Fr Martin’s optimistic review of the film—he describes his companion describing Madame Hartl as God—is token to the strength of his faith.
My own reading of the film was very different: I saw it as an exercise in theodicy where God loses. In a quiet dispassionate way, Jessica Hausner, the film’s Austrian director, paints a bleak picture of a world where fate is a blind, arbitrary force and human beings clutch at the straws of faith, half-truths in their cowardly despair. The suffering are not healed, human nature is selfish and the problem of pain is not solved. God can’t exist because he isn’t fair. Christianity offers a web of half-truths obscuring a nihilistic reality.
This week I interviewed Hausner and she gave an interesting insight on the film. The article will be up on the website later this week as will Andrew M Brown’s review of the film. But here is a taster:
“The film wants to show the ambivalence of a miracle: the miracle is a metaphor for fate: people have their wishes and longings, their hope to find fulfilment in life or a kind of salvation. But they have to face the ambiguity of fate. There is no such promise to be kept. You might be a good person but still you might not achieve what you are longing for. There is no justice.
“When I did the journeys to Lourdes I was looking for different characters who could personalise different points of view, what you might expect from a miracle. The different characters are all part of this ambiguity. Each of them has a different point of view and expresses another aspect of what is happening. And still you find out that no one’s right, that no one has the right answer for it but there is no one who finds a satisfying answer. This is what the film is really about.
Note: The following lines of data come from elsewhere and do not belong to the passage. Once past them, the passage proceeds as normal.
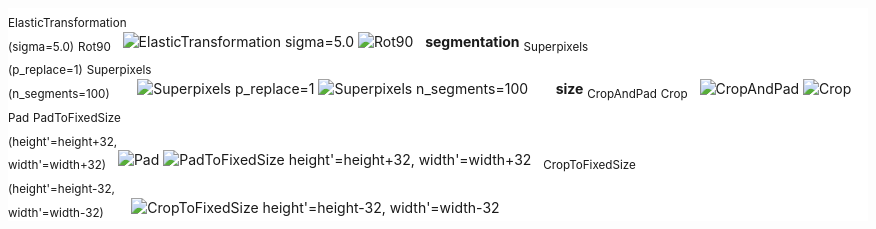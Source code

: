 </tr>
<tr>
<td colspan="2"><sub>ElasticTransformation<br/>(sigma=5.0)</sub></td>
<td colspan="2"><sub>Rot90</sub></td>
<td>&nbsp;</td>
</tr>
<tr>
<td colspan="2"><img src="https://raw.githubusercontent.com/aleju/imgaug-doc/master/readme_images/augmenter_videos/elastictransformation_sigma_5_0.gif" height="148" width="300" alt="ElasticTransformation sigma=5.0"></td>
<td colspan="2"><img src="https://raw.githubusercontent.com/aleju/imgaug-doc/master/readme_images/augmenter_videos/rot90.gif" height="148" width="300" alt="Rot90"></td>
<td>&nbsp;</td>
</tr>
<tr><td colspan="5"><strong>segmentation</strong></td></tr>
<tr>
<td colspan="1"><sub>Superpixels<br/>(p_replace=1)</sub></td>
<td colspan="1"><sub>Superpixels<br/>(n_segments=100)</sub></td>
<td>&nbsp;</td>
<td>&nbsp;</td>
<td>&nbsp;</td>
</tr>
<tr>
<td colspan="1"><img src="https://raw.githubusercontent.com/aleju/imgaug-doc/master/readme_images/augmenter_videos/superpixels_p_replace_1.gif" height="148" width="100" alt="Superpixels p_replace=1"></td>
<td colspan="1"><img src="https://raw.githubusercontent.com/aleju/imgaug-doc/master/readme_images/augmenter_videos/superpixels_n_segments_100.gif" height="148" width="100" alt="Superpixels n_segments=100"></td>
<td>&nbsp;</td>
<td>&nbsp;</td>
<td>&nbsp;</td>
</tr>
<tr><td colspan="5"><strong>size</strong></td></tr>
<tr>
<td colspan="2"><sub>CropAndPad</sub></td>
<td colspan="2"><sub>Crop</sub></td>
<td>&nbsp;</td>
</tr>
<tr>
<td colspan="2"><img src="https://raw.githubusercontent.com/aleju/imgaug-doc/master/readme_images/augmenter_videos/cropandpad.gif" height="148" width="300" alt="CropAndPad"></td>
<td colspan="2"><img src="https://raw.githubusercontent.com/aleju/imgaug-doc/master/readme_images/augmenter_videos/crop.gif" height="148" width="300" alt="Crop"></td>
<td>&nbsp;</td>
</tr>
<tr>
<td colspan="2"><sub>Pad</sub></td>
<td colspan="2"><sub>PadToFixedSize<br/>(height'=height+32,<br/>width'=width+32)</sub></td>
<td>&nbsp;</td>
</tr>
<tr>
<td colspan="2"><img src="https://raw.githubusercontent.com/aleju/imgaug-doc/master/readme_images/augmenter_videos/pad.gif" height="148" width="300" alt="Pad"></td>
<td colspan="2"><img src="https://raw.githubusercontent.com/aleju/imgaug-doc/master/readme_images/augmenter_videos/padtofixedsize_height_height_32_width_width_32.gif" height="148" width="300" alt="PadToFixedSize height'=height+32, width'=width+32"></td>
<td>&nbsp;</td>
</tr>
<tr>
<td colspan="2"><sub>CropToFixedSize<br/>(height'=height-32,<br/>width'=width-32)</sub></td>
<td>&nbsp;</td>
<td>&nbsp;</td>
<td>&nbsp;</td>
</tr>
<tr>
<td colspan="2"><img src="https://raw.githubusercontent.com/aleju/imgaug-doc/master/readme_images/augmenter_videos/croptofixedsize_height_height_32_width_width_32.gif" height="148" width="300" alt="CropToFixedSize height'=height-32, width'=width-32"></td>
<td>&nbsp;</td>
<td>&nbsp;</td>
<td>&nbsp;</td>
“Yes it’s possible that something truly miraculous is happening but what next, what does this miracle tell us? Does it give us any hints or clues about what to expect next? And the ending of the film is this consciousness of decay. That even if you find your happiness you might not be able to keep it.”
Lourdes opens at Chelsea Cinema, Curzons Richmond & Soho, Renoir & Key Cities cinemas on Friday March 26.